注文住宅で家を建てる費用を決める際には、年収を基準にして考えるのが基本だと言われています。
今回はどのくらいあれば建設費用を捻出できるのか、予算計画の立て方と年収の関係についてお伝えします。
注文住宅で家を建てる費用の目安は年収の何倍?
一般的には年収の5倍程度であれば、注文住宅で家を建てる際の予算計画にも余裕が持てると言われています。
ただし家族構成やライフステージによって生活に必要なお金は変わってくるため、あくまでも目安と考えることが大事です。
子供が小さければ将来的に教育費が上がっていくことが考えられるので、ローンの返済にも余裕がなくなるかもしれません。
年齢によって年収が上がる見通しがあったとしても、それだけに頼った資金計画はできないということです。
ほとんどの人がローンを組んで注文住宅で家を建てるため、無理のない返済額を設定するという点も重要です。

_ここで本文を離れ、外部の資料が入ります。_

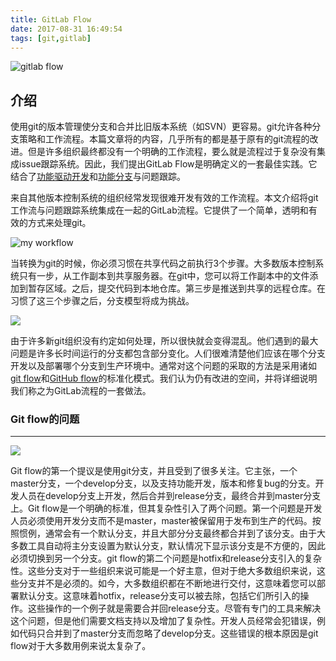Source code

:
 ```yaml
---
title: GitLab Flow
date: 2017-08-31 16:49:54
tags: [git,gitlab]
---
```


![gitlab flow](info_01.png)

## 介绍
使用git的版本管理使分支和合并比旧版本系统（如SVN）更容易。git允许各种分支策略和工作流程。本篇文章将的内容，几乎所有的都是基于原有的git流程的改进。但是许多组织最终都没有一个明确的工作流程，要么就是流程过于复杂没有集成issue跟踪系统。因此，我们提出GitLab Flow是明确定义的一套最佳实践。它结合了[功能驱动开发](https://en.wikipedia.org/wiki/Feature-driven_development)和[功能分支](http://martinfowler.com/bliki/FeatureBranch.html)与问题跟踪。

来自其他版本控制系统的组织经常发现很难开发有效的工作流程。本文介绍将git工作流与问题跟踪系统集成在一起的GitLab流程。它提供了一个简单，透明和有效的方式来处理git。

![my workflow](info_02.png)

当转换为git的时候，你必须习惯在共享代码之前执行3个步骤。大多数版本控制系统只有一步，从工作副本到共享服务器。在git中，您可以将工作副本中的文件添加到暂存区域。之后，提交代码到本地仓库。第三步是推送到共享的远程仓库。在习惯了这三个步骤之后，分支模型将成为挑战。

![](info_03.png)

由于许多新git组织没有约定如何处理，所以很快就会变得混乱。他们遇到的最大问题是许多长时间运行的分支都包含部分变化。人们很难清楚他们应该在哪个分支开发以及部署哪个分支到生产环境中。通常对这个问题的采取的方法是采用诸如[git flow](http://nvie.com/posts/a-successful-git-branching-model/)和[GitHub flow](http://scottchacon.com/2011/08/31/github-flow.html)的标准化模式。我们认为仍有改进的空间，并将详细说明我们称之为GitLab流程的一套做法。

### Git flow的问题
- - -

![](info_04.png)

Git flow的第一个提议是使用git分支，并且受到了很多关注。它主张，一个master分支，一个develop分支，以及支持功能开发，版本和修复bug的分支。开发人员在develop分支上开发，然后合并到release分支，最终合并到master分支上。Git flow是一个明确的标准，但其复杂性引入了两个问题。第一个问题是开发人员必须使用开发分支而不是master，master被保留用于发布到生产的代码。按照惯例，通常会有一个默认分支，并且大部分分支最终都合并到了该分支。由于大多数工具自动将主分支设置为默认分支，默认情况下显示该分支是不方便的，因此必须切换到另一个分支。git flow的第二个问题是hotfix和release分支引入的复杂性。这些分支对于一些组织来说可能是一个好主意，但对于绝大多数组织来说，这些分支并不是必须的。如今，大多数组织都在不断地进行交付，这意味着您可以部署默认分支。这意味着hotfix，release分支可以被去除，包括它们所引入的操作。这些操作的一个例子就是需要合并回release分支。尽管有专门的工具来解决这个问题，但是他们需要文档支持以及增加了复杂性。开发人员经常会犯错误，例如代码只合并到了master分支而忽略了develop分支。这些错误的根本原因是git flow对于大多数用例来说太复杂了。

この際に目安となるのは、現在の家賃と同程度の返済額にしておくことでしょう。
逆に言えば家賃の支払い額が家計を圧迫していると感じているのであれば、その金額を返済し続けるのは難しいということです。
ローンの返済は何十年も続くものですから、返済計画はきちんと立てておく必要があります。
年収の5倍で家を建てるとして、それを単純に月額で割れば返済額がわかるわけではありません。
ただ金融機関などでは簡単にローン返済のシミュレーションができるので、概算を知っておくのも良いでしょう。
自己資金はできるだけ多めに準備
自己資金ゼロでも家を建てられるという広告やCMを見たことがある人もいるかもしれませんが、実際には難しいでしょう。
というのもローンを組む時や引越し、新居の生活用品の購入などにも費用がかかるため、自己資金が必要になるからです。
家を建てた人の実例を見てみると、ほとんどの場合で購入資金の3割ほどの自己資金を準備しています。
10年ほど前まではこの割合が4割を超えていたとも言われているので、自己資金率が下がっているのは事実です。
しかし頭金ゼロ、自己資金ゼロで注文住宅で家を建てる人の割合は、極めて少ないと考えて良さそうです。
借入金が少なければ返済もラクになりますが、自己資金の割合を増やそうと考えているとタイミングを逃すこともあるでしょう。
こうした点から考えると3割の自己資金を目標に貯金をし、建設に向けた計画を立て始めるのが良いかもしれません。
以前は年収400万円台でもローン審査で弾かれたと言われますが、金融機関の審査が柔軟になり300万円台でも可能と言われます。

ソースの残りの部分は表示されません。